As most LWN readers will be aware, the 2.6.21 kernel has been released.
The 2.6.21 process was relatively difficult, mostly as a result of the core
timer changes which went in. These changes were necessary - they are the
path forward to a kernel which works better on all types of hardware - but
they caused some significant delays in the release of the final 2.6.21
kernel. Even at release time, this kernel was known not to be perfect;
there were a dozen or so known regressions which had not been fixed.

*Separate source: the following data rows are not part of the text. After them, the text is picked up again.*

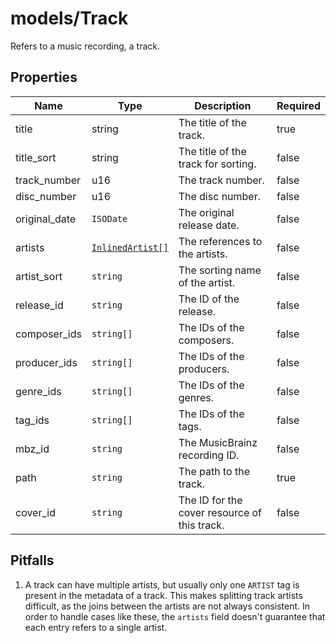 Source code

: # models/Track

Refers to a music recording, a track.

## Properties

| Name          | Type                                            | Description                                  | Required |
| ------------- | ----------------------------------------------- | -------------------------------------------- | -------- |
| title         | string                                          | The title of the track.                      | true     |
| title_sort    | string                                          | The title of the track for sorting.          | false    |
| track_number  | u16                                             | The track number.                            | false    |
| disc_number   | u16                                             | The disc number.                             | false    |
| original_date | `ISODate`                                       | The original release date.                   | false    |
| artists       | [`InlinedArtist[]`](./generic.md#inlinedartist) | The references to the artists.               | false    |
| artist_sort   | `string`                                        | The sorting name of the artist.              | false    |
| release_id    | `string`                                        | The ID of the release.                       | false    |
| composer_ids  | `string[]`                                      | The IDs of the composers.                    | false    |
| producer_ids  | `string[]`                                      | The IDs of the producers.                    | false    |
| genre_ids     | `string[]`                                      | The IDs of the genres.                       | false    |
| tag_ids       | `string[]`                                      | The IDs of the tags.                         | false    |
| mbz_id        | `string`                                        | The MusicBrainz recording ID.                | false    |
| path          | `string`                                        | The path to the track.                       | true     |
| cover_id      | `string`                                        | The ID for the cover resource of this track. | false    |

## Pitfalls

1. A track can have multiple artists, but usually only one `ARTIST` tag is present in the metadata of a track. This makes splitting track artists difficult, as the joins between the artists are not always consistent. In order to handle cases like these, the `artists` field doesn't guarantee that each entry refers to a single artist.
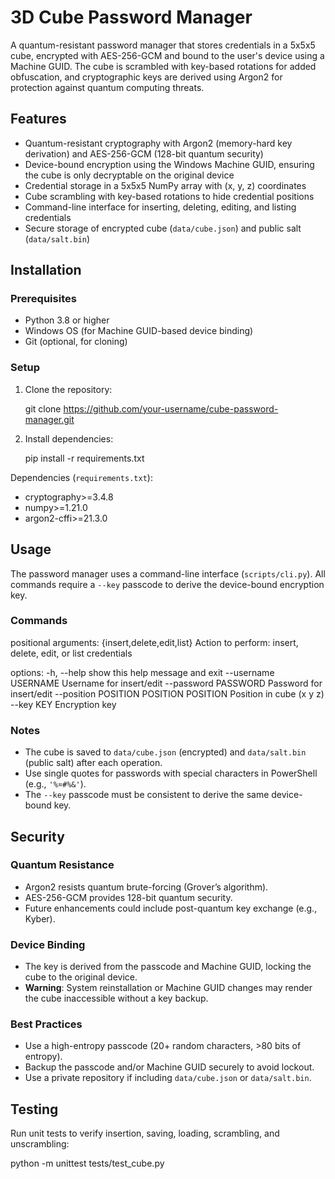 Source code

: # 3D Cube Password Manager

A quantum-resistant password manager that stores credentials in a 5x5x5 cube, encrypted with AES-256-GCM and bound to the user's device using a Machine GUID. The cube is scrambled with key-based rotations for added obfuscation, and cryptographic keys are derived using Argon2 for protection against quantum computing threats.

## Features

- Quantum-resistant cryptography with Argon2 (memory-hard key derivation) and AES-256-GCM (128-bit quantum security)
- Device-bound encryption using the Windows Machine GUID, ensuring the cube is only decryptable on the original device
- Credential storage in a 5x5x5 NumPy array with (x, y, z) coordinates
- Cube scrambling with key-based rotations to hide credential positions
- Command-line interface for inserting, deleting, editing, and listing credentials
- Secure storage of encrypted cube (`data/cube.json`) and public salt (`data/salt.bin`)

## Installation

### Prerequisites

- Python 3.8 or higher
- Windows OS (for Machine GUID-based device binding)
- Git (optional, for cloning)

### Setup

1. Clone the repository:

    git clone https://github.com/your-username/cube-password-manager.git

2. Install dependencies:

    pip install -r requirements.txt

Dependencies (`requirements.txt`):
- cryptography>=3.4.8
- numpy>=1.21.0
- argon2-cffi>=21.3.0

## Usage

The password manager uses a command-line interface (`scripts/cli.py`). All commands require a `--key` passcode to derive the device-bound encryption key.

### Commands

positional arguments:
  {insert,delete,edit,list}
                        Action to perform: insert, delete, edit, or list credentials

options:
  -h, --help            show this help message and exit
  --username USERNAME   Username for insert/edit
  --password PASSWORD   Password for insert/edit
  --position POSITION POSITION POSITION
                        Position in cube (x y z)
  --key KEY             Encryption key

### Notes

- The cube is saved to `data/cube.json` (encrypted) and `data/salt.bin` (public salt) after each operation.
- Use single quotes for passwords with special characters in PowerShell (e.g., `'%¤#%&'`).
- The `--key` passcode must be consistent to derive the same device-bound key.

## Security

### Quantum Resistance
- Argon2 resists quantum brute-forcing (Grover’s algorithm).
- AES-256-GCM provides 128-bit quantum security.
- Future enhancements could include post-quantum key exchange (e.g., Kyber).

### Device Binding
- The key is derived from the passcode and Machine GUID, locking the cube to the original device.
- **Warning**: System reinstallation or Machine GUID changes may render the cube inaccessible without a key backup.

### Best Practices
- Use a high-entropy passcode (20+ random characters, >80 bits of entropy).
- Backup the passcode and/or Machine GUID securely to avoid lockout.
- Use a private repository if including `data/cube.json` or `data/salt.bin`.

## Testing

Run unit tests to verify insertion, saving, loading, scrambling, and unscrambling:

python -m unittest tests/test_cube.py
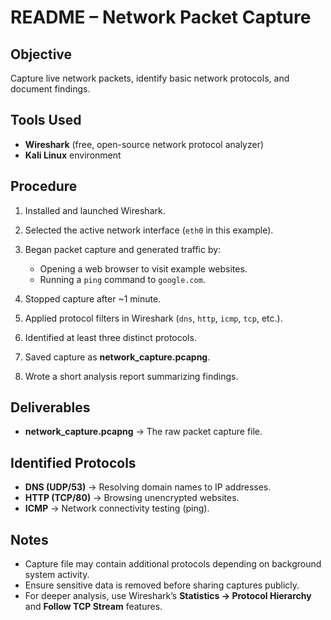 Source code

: 
# README – Network Packet Capture

## **Objective**

Capture live network packets, identify basic network protocols, and document findings.

## **Tools Used**

* **Wireshark** (free, open-source network protocol analyzer)
* **Kali Linux** environment

## **Procedure**

1. Installed and launched Wireshark.
2. Selected the active network interface (`eth0` in this example).
3. Began packet capture and generated traffic by:

   * Opening a web browser to visit example websites.
   * Running a `ping` command to `google.com`.
4. Stopped capture after \~1 minute.
5. Applied protocol filters in Wireshark (`dns`, `http`, `icmp`, `tcp`, etc.).
6. Identified at least three distinct protocols.
7. Saved capture as **network\_capture.pcapng**.
8. Wrote a short analysis report summarizing findings.

## **Deliverables**

* **network\_capture.pcapng** → The raw packet capture file.

## **Identified Protocols**

* **DNS (UDP/53)** → Resolving domain names to IP addresses.
* **HTTP (TCP/80)** → Browsing unencrypted websites.
* **ICMP** → Network connectivity testing (ping).

## **Notes**

* Capture file may contain additional protocols depending on background system activity.
* Ensure sensitive data is removed before sharing captures publicly.
* For deeper analysis, use Wireshark’s **Statistics → Protocol Hierarchy** and **Follow TCP Stream** features.


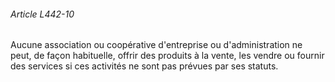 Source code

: ###### Article L442-10

Aucune association ou coopérative d'entreprise ou d'administration ne peut, de façon habituelle, offrir des produits à la vente, les vendre ou fournir des services si ces activités ne sont pas prévues par ses statuts.

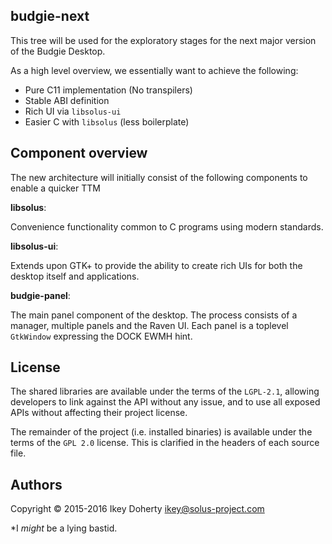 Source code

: budgie-next
-----------

This tree will be used for the exploratory stages for the next major version of the Budgie Desktop.

As a high level overview, we essentially want to achieve the following:

 - Pure C11 implementation (No transpilers)
 - Stable ABI definition
 - Rich UI via `libsolus-ui`
 - Easier C with `libsolus` (less boilerplate)

Component overview
------------------

The new architecture will initially consist of the following components to enable a quicker TTM

**libsolus**:

Convenience functionality common to C programs using modern standards.

**libsolus-ui**:

Extends upon GTK+ to provide the ability to create rich UIs for both the desktop itself and applications.

**budgie-panel**:

The main panel component of the desktop. The process consists of a manager, multiple panels and the Raven UI. Each panel is a toplevel `GtkWindow` expressing the DOCK EWMH hint.

License
-------

The shared libraries are available under the terms of the `LGPL-2.1`,
allowing developers to link against the API without any issue, and
to use all exposed APIs without affecting their project license.

The remainder of the project (i.e. installed binaries) is available
under the terms of the `GPL 2.0` license. This is clarified in the headers
of each source file.


Authors
-------

Copyright © 2015-2016 Ikey Doherty <ikey@solus-project.com>

*I _might_ be a lying bastid.
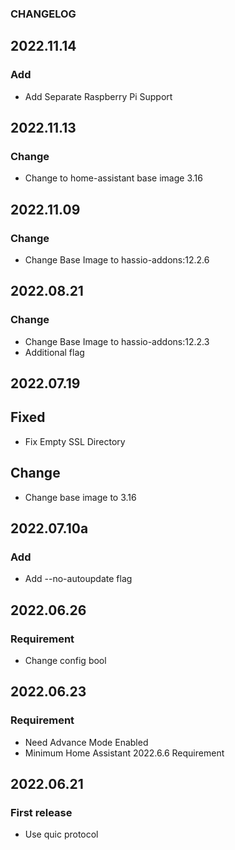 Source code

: ### CHANGELOG

## 2022.11.14
### Add

  - Add Separate Raspberry Pi Support

## 2022.11.13
### Change

  - Change to home-assistant base image 3.16

## 2022.11.09
### Change

  - Change Base Image to hassio-addons:12.2.6


## 2022.08.21
### Change

  - Change Base Image to hassio-addons:12.2.3
  - Additional flag

## 2022.07.19
## Fixed
  - Fix Empty SSL Directory

## Change
  - Change base image to 3.16

## 2022.07.10a
### Add

  - Add --no-autoupdate flag

## 2022.06.26
### Requirement

  - Change config bool
  

## 2022.06.23
### Requirement

  - Need Advance Mode Enabled
  - Minimum Home Assistant 2022.6.6 Requirement

## 2022.06.21
### First release

  - Use quic protocol
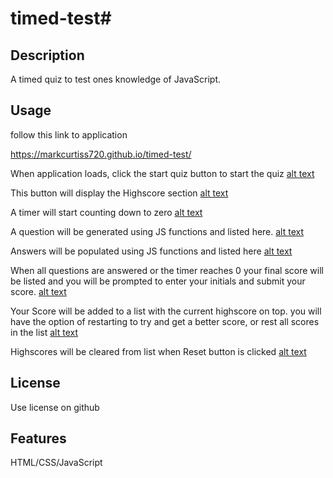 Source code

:# timed-test#

## Description

A timed quiz to test ones knowledge of JavaScript.


## Usage

follow this link to application

https://markcurtiss720.github.io/timed-test/


When application loads, click the start quiz button to start the quiz
[alt text](./assets/images/start-quiz.png)

This button will display the Highscore section
[alt text](./assets/images/view-highscore.png)

A timer will start counting down to zero
[alt text](./assets/images/timer-countdown.png)

A question will be generated using JS functions and listed here.
[alt text](./assets/images/questions-prompt.png)

Answers will be populated using JS functions and listed here
[alt text](./assets/images/answers.png)

When all questions are answered or the timer reaches 0 your final score will be listed and you will be prompted to enter your initials and submit your score.
[alt text](./assets/images/final-score.png)

Your Score will be added to a list with the current highscore on top. you will have the option of restarting to try and get a better score, or rest all scores in the list
[alt text](./assets/images/highscores.png)


Highscores will be cleared from list when Reset button is clicked
[alt text](./assets/images/reset-highscores.png)


## License

Use license on github

## Features

HTML/CSS/JavaScript

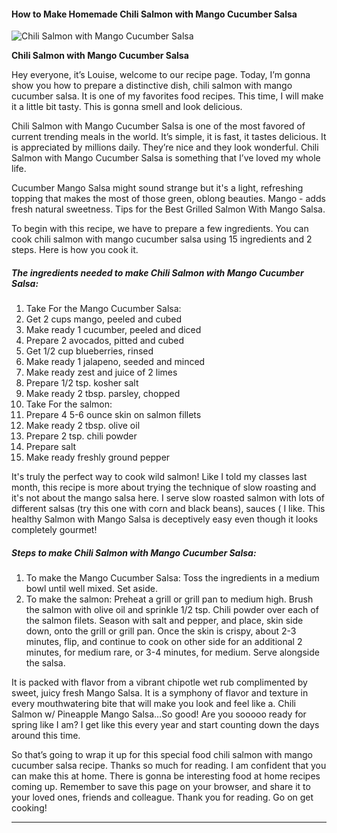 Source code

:             

#### How to Make Homemade Chili Salmon with Mango Cucumber Salsa

![Chili Salmon with Mango Cucumber Salsa](https://img-global.cpcdn.com/recipes/ea81307c3e27f512/751x532cq70/chili-salmon-with-mango-cucumber-salsa-recipe-main-photo.jpg)

**Chili Salmon with Mango Cucumber Salsa**

Hey everyone, it’s Louise, welcome to our recipe page. Today, I’m gonna show you how to prepare a distinctive dish, chili salmon with mango cucumber salsa. It is one of my favorites food recipes. This time, I will make it a little bit tasty. This is gonna smell and look delicious.

Chili Salmon with Mango Cucumber Salsa is one of the most favored of current trending meals in the world. It’s simple, it is fast, it tastes delicious. It is appreciated by millions daily. They’re nice and they look wonderful. Chili Salmon with Mango Cucumber Salsa is something that I’ve loved my whole life.

Cucumber Mango Salsa might sound strange but it's a light, refreshing topping that makes the most of those green, oblong beauties. Mango - adds fresh natural sweetness. Tips for the Best Grilled Salmon With Mango Salsa.

To begin with this recipe, we have to prepare a few ingredients. You can cook chili salmon with mango cucumber salsa using 15 ingredients and 2 steps. Here is how you cook it.

##### The ingredients needed to make Chili Salmon with Mango Cucumber Salsa:

1.  Take For the Mango Cucumber Salsa:
2.  Get 2 cups mango, peeled and cubed
3.  Make ready 1 cucumber, peeled and diced
4.  Prepare 2 avocados, pitted and cubed
5.  Get 1/2 cup blueberries, rinsed
6.  Make ready 1 jalapeno, seeded and minced
7.  Make ready zest and juice of 2 limes
8.  Prepare 1/2 tsp. kosher salt
9.  Make ready 2 tbsp. parsley, chopped
10.  Take For the salmon:
11.  Prepare 4 5-6 ounce skin on salmon fillets
12.  Make ready 2 tbsp. olive oil
13.  Prepare 2 tsp. chili powder
14.  Prepare salt
15.  Make ready freshly ground pepper

It's truly the perfect way to cook wild salmon! Like I told my classes last month, this recipe is more about trying the technique of slow roasting and it's not about the mango salsa here. I serve slow roasted salmon with lots of different salsas (try this one with corn and black beans), sauces ( I like. This healthy Salmon with Mango Salsa is deceptively easy even though it looks completely gourmet!

##### Steps to make Chili Salmon with Mango Cucumber Salsa:

1.  To make the Mango Cucumber Salsa: Toss the ingredients in a medium bowl until well mixed. Set aside.
2.  To make the salmon: Preheat a grill or grill pan to medium high. Brush the salmon with olive oil and sprinkle 1/2 tsp. Chili powder over each of the salmon filets. Season with salt and pepper, and place, skin side down, onto the grill or grill pan. Once the skin is crispy, about 2-3 minutes, flip, and continue to cook on other side for an additional 2 minutes, for medium rare, or 3-4 minutes, for medium. Serve alongside the salsa.

It is packed with flavor from a vibrant chipotle wet rub complimented by sweet, juicy fresh Mango Salsa. It is a symphony of flavor and texture in every mouthwatering bite that will make you look and feel like a. Chili Salmon w/ Pineapple Mango Salsa…So good! Are you sooooo ready for spring like I am? I get like this every year and start counting down the days around this time.

So that’s going to wrap it up for this special food chili salmon with mango cucumber salsa recipe. Thanks so much for reading. I am confident that you can make this at home. There is gonna be interesting food at home recipes coming up. Remember to save this page on your browser, and share it to your loved ones, friends and colleague. Thank you for reading. Go on get cooking!

* * *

The reason we know about these regressions is that Adrian Bunk has been
tracking them for the past few development cycles. Mr. Bunk has let it be known that he will not
be doing this tracking for future kernels. From his point of view, the
fact that the kernel was released with known regressions means that the
time spent tracking them was wasted. Why bother doing that work if it
doesn't result in the tracked problems being fixed?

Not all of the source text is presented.